Kadim öğretileri içinde barındıran Gnostisizm insanlık tarihi boyunca seçkin topluluklar tarafından günümüze ulaştırılmıştır. Önce Hristiyanlık sonra İslâm altında varlıklarını sürdüren Heretik toplulukların aralarındaki benzerlik ilk bakışta göze çarpmasa da detaylarda gizlidir.
Hristiyan ve İslâm mistizmini birbirine bağlayan unsurlar maddeden manaya geçerken Tanrı'ya ulaşma amacı taşıdığı düşünülse de "en-el hak" söylemi ana ekseni oluşturan mihenk taşıdır. "Yaratıcı zekâya sahip olmak" iki dinin okültistleri için yegâne hedeftir.
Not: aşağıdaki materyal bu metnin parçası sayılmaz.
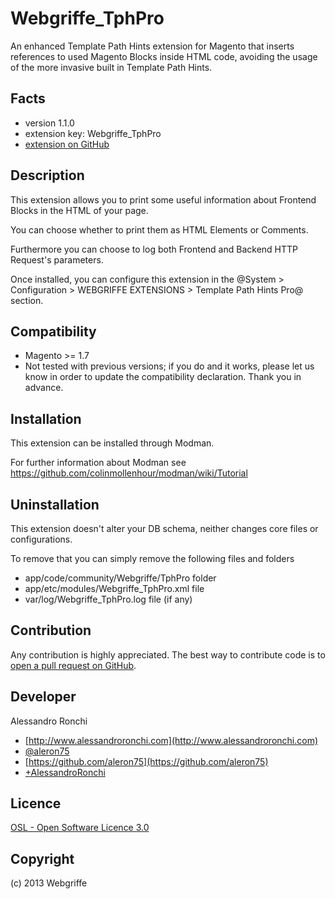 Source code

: Webgriffe_TphPro
================
An enhanced Template Path Hints extension for Magento that inserts references to used Magento Blocks inside HTML code, avoiding the usage of the more invasive built in Template Path Hints.

Facts
-----
- version 1.1.0
- extension key: Webgriffe_TphPro
- [extension on GitHub](https://github.com/aleron75/Webgriffe_TphPro)

Description
-----------
This extension allows you to print some useful information about Frontend Blocks in the HTML of your page.

You can choose whether to print them as HTML Elements or Comments.

Furthermore you can choose to log both Frontend and Backend HTTP Request's parameters.

Once installed, you can configure this extension in the @System > Configuration > WEBGRIFFE EXTENSIONS > Template Path Hints Pro@ section.

Compatibility
-------------
- Magento >= 1.7
- Not tested with previous versions; if you do and it works, please let us know in order to update the compatibility declaration. Thank you in advance.

Installation
------------
This extension can be installed through Modman.

For further information about Modman see https://github.com/colinmollenhour/modman/wiki/Tutorial

Uninstallation
--------------
This extension doesn't alter your DB schema, neither changes core files or configurations.

To remove that you can simply remove the following files and folders

- app/code/community/Webgriffe/TphPro folder
- app/etc/modules/Webgriffe_TphPro.xml file
- var/log/Webgriffe_TphPro.log file (if any)

Contribution
------------
Any contribution is highly appreciated. The best way to contribute code is to [open a pull request on GitHub](https://help.github.com/articles/using-pull-requests).

Developer
---------
Alessandro Ronchi

- [http://www.alessandroronchi.com](http://www.alessandroronchi.com)
- [@aleron75](https://twitter.com/aleron75)
- [https://github.com/aleron75](https://github.com/aleron75)
- [+AlessandroRonchi](https://plus.google.com/+AlessandroRonchi)

Licence
-------
[OSL - Open Software Licence 3.0](http://opensource.org/licenses/osl-3.0.php)

Copyright
---------
(c) 2013 Webgriffe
Bin altı yüz yıl boyunca başkent olan İstanbul kadim bilgilerin muhafaza edildiği doğu-batı üzerindeki yegâne köprü ve iki dünyanın mistisizm ustalarının buluşma yeridir.
Felsefe taşının mucidi Nicolas Flamel toksikolojinin kurucusu Paracelsus Goethe'nin Faust'u ünlü çapkın Giacomo Casanova üç bin yaşındaki Kont Alessandro di Cagliostro Thule örgütünün kurucusu Rudolf von Sebottendorf ünlü mistik George Gurdjieff "Dünyanın En Kötü Adamı" unvanlı Aleister Crowley Hitler'in Yahudi medyumu Erik Jan Hanussen ve Britanya Şeyhülislamı Abdullah Quilliam gibi birçok okültist İstanbul'a gelerek Mevlevi veya Bektaşi tekkelerinde inisiye edildiler.
Anadolu Türkistan Erenleri'nin sayesinde Fuad Köprülü'nün deyimiyle "Yesevi'nin İslamlaşmış Şamanizmi" ile tanışmıştır. Selçuklu'yu yıkan Horasanlı dervişler Osmanlı'nın kuruluşunun yegâne bânileri olmakla beraber; Şeyh Edebali Geyikli Baba Ahi Evran Akşemseddin Hacı Bayram Ebul Vefa Hacı Bektaş Muhammed Celaleddin ve Tebrizli Şems gibi tüm mutasavvıflar Gnostisizm çatısı altında birleşmişlerdir.
Gnostik İttifak Hristiyan ve Müslüman mistiklerinin birbirleriyle olan ilişkilerindeki sır perdesini aralarken yanı sıra İslam'ın ilk yıllarından itibaren ortaya çıkan "Ali Meselesi"ne bu zaviyeden bakarak İslâm içindeki Heretik grupların "Alici" olarak nasıl yaşam bulduklarını ele almaktadır.